(Entries provided)

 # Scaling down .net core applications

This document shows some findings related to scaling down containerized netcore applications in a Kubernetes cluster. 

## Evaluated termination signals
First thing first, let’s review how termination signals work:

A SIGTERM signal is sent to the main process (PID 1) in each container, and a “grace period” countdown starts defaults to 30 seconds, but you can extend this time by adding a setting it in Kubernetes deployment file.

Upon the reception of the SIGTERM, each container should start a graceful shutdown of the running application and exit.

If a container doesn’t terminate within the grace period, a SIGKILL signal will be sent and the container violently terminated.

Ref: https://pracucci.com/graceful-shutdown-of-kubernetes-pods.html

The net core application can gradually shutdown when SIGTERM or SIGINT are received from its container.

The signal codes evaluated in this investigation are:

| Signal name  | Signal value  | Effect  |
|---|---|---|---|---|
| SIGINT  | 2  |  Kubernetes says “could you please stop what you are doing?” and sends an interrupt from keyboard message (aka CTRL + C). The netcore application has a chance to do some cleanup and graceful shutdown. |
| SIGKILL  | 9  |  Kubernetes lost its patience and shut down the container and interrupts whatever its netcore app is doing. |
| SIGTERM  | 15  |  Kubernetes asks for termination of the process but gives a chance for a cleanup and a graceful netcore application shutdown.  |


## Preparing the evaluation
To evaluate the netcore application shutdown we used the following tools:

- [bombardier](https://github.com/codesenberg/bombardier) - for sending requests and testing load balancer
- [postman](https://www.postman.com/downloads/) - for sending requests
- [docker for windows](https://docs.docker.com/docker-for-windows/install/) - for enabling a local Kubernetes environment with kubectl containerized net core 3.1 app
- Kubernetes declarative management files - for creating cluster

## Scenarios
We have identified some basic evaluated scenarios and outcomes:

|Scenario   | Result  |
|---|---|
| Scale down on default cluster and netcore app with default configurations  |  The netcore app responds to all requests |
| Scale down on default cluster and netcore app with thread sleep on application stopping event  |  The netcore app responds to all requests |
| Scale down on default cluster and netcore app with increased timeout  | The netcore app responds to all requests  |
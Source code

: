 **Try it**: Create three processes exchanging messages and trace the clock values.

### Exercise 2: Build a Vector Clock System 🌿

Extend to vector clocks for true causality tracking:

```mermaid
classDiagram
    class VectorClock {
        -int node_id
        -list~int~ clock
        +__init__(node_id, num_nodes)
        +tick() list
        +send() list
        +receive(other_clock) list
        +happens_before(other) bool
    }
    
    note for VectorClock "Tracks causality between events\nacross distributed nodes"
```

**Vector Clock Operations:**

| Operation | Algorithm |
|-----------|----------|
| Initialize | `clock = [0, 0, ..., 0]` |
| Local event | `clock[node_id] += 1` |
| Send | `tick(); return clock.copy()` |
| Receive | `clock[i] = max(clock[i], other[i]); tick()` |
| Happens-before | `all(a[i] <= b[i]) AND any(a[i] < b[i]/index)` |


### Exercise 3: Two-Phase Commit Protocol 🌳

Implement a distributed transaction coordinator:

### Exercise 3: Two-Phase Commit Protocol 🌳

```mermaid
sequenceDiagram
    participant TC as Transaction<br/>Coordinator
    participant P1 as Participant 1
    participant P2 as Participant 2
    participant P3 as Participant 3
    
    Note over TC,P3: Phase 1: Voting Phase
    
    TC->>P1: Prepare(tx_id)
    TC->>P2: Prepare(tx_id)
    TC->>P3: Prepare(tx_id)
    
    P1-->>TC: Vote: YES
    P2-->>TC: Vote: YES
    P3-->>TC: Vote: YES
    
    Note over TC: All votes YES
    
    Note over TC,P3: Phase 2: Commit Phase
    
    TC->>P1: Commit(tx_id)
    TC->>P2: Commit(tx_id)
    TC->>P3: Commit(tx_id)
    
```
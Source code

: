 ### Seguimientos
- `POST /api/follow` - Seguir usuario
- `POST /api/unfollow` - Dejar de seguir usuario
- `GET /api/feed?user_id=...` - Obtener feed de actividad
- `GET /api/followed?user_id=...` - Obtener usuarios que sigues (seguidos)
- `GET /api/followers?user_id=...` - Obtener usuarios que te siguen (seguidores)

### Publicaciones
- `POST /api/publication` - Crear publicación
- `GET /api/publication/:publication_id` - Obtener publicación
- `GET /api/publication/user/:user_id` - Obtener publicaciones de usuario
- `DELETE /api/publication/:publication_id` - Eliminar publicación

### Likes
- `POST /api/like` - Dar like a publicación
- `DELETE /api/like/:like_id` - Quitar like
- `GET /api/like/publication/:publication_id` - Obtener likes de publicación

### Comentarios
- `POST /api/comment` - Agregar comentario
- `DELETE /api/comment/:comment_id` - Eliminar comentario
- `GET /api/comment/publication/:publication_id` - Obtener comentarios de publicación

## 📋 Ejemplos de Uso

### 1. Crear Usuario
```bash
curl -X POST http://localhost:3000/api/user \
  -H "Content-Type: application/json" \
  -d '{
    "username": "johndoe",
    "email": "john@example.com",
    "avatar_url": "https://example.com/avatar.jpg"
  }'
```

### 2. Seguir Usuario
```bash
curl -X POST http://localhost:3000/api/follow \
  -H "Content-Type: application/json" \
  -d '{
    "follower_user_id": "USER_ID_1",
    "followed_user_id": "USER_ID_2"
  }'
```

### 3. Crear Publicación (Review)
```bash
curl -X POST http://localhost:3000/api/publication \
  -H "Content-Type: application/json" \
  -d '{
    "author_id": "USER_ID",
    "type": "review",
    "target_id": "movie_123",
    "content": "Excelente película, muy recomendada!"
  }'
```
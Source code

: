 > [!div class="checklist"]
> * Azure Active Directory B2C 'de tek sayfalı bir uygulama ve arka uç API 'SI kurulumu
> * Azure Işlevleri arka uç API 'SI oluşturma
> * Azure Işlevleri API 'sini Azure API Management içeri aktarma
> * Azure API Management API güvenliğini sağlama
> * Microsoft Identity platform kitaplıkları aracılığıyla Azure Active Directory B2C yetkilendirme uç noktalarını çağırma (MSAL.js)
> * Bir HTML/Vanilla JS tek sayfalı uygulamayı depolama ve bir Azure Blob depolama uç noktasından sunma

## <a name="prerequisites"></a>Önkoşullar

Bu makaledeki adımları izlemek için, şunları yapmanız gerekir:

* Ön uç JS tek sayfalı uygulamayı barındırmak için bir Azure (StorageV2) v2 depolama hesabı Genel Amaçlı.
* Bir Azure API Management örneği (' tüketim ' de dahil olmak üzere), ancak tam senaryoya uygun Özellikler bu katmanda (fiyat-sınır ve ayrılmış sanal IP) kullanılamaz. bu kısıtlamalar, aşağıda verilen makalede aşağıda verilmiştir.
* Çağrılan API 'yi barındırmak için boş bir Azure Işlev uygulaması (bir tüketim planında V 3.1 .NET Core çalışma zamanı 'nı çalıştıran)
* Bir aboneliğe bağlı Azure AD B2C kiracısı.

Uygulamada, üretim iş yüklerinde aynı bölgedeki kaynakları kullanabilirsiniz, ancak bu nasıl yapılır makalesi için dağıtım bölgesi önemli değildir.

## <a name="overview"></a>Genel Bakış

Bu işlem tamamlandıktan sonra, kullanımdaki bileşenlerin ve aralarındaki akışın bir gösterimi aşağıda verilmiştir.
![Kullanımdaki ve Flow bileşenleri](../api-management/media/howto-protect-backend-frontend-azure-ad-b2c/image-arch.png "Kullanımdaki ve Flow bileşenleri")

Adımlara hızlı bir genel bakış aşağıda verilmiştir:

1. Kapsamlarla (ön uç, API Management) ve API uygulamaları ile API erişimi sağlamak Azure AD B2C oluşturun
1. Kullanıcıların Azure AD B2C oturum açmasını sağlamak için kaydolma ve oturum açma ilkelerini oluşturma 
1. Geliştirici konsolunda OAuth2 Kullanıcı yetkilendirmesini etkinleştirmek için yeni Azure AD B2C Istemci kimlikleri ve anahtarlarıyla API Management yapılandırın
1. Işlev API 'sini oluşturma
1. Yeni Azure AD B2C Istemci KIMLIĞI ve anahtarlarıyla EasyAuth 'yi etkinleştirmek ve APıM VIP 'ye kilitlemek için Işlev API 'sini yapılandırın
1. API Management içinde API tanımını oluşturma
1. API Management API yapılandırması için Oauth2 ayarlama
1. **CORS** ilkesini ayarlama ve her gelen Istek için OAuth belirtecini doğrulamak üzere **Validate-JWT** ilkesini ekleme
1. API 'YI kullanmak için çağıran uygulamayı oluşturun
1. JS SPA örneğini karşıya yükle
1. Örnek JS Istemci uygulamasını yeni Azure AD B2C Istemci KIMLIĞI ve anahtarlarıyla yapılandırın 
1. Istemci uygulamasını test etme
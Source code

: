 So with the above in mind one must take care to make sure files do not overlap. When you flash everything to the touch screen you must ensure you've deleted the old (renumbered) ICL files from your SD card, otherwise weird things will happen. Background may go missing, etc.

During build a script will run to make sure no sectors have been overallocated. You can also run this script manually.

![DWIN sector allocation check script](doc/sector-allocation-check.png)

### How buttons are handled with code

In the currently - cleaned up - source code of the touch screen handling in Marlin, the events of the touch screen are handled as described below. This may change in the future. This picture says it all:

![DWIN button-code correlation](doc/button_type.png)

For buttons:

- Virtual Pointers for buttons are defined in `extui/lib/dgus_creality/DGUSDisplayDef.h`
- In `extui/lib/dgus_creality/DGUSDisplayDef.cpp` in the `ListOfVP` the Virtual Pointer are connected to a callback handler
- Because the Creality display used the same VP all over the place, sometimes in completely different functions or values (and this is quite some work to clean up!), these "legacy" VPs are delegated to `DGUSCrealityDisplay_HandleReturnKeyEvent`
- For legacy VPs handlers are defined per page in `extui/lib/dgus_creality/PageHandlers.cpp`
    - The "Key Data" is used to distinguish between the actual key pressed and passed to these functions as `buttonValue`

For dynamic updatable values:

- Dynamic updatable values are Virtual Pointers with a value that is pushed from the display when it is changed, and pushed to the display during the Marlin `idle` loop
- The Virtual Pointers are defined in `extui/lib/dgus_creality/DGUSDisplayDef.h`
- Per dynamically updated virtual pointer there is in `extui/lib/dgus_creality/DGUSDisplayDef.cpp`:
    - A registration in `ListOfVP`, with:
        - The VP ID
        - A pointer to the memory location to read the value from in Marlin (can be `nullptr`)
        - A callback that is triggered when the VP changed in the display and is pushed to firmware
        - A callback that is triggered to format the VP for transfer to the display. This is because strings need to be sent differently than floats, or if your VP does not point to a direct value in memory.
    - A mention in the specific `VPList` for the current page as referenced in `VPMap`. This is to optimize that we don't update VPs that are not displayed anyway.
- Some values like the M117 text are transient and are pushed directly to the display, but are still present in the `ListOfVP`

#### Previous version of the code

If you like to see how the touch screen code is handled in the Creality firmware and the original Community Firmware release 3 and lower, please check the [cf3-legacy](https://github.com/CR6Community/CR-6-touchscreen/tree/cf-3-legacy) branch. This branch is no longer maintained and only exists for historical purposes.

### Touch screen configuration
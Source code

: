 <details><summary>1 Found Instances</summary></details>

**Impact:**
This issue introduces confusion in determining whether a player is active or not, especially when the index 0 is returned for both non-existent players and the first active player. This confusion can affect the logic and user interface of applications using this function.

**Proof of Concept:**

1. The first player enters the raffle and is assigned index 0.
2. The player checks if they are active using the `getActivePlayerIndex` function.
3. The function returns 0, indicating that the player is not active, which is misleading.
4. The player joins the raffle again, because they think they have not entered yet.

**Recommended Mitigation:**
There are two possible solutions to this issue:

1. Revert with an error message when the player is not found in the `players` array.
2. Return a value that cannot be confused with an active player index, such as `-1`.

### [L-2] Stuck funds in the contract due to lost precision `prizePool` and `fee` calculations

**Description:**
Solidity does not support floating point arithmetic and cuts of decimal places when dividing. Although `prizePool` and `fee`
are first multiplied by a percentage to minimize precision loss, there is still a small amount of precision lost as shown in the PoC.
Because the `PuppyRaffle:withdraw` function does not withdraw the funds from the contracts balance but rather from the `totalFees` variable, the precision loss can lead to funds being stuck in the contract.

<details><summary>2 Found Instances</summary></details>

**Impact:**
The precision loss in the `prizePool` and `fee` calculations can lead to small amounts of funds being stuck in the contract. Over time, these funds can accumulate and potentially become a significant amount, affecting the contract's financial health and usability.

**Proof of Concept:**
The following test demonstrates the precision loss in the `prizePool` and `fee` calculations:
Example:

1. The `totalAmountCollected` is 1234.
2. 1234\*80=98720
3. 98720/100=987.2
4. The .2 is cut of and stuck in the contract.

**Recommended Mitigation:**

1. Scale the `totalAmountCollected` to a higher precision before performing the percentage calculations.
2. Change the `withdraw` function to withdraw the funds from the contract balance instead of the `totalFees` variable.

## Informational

(What to work on) Restate the data verbatim through the "A SIGTERM signal" line.

(Answer to the problem)
 # Scaling down .net core applications

This document shows some findings related to scaling down containerized netcore applications in a Kubernetes cluster. 

## Evaluated termination signals
First thing first, let’s review how termination signals work:

A SIGTERM signal is sent to the main process (PID 1) in each container, and a “grace period” countdown starts defaults to 30 seconds, but you can extend this time by adding a setting it in Kubernetes deployment file.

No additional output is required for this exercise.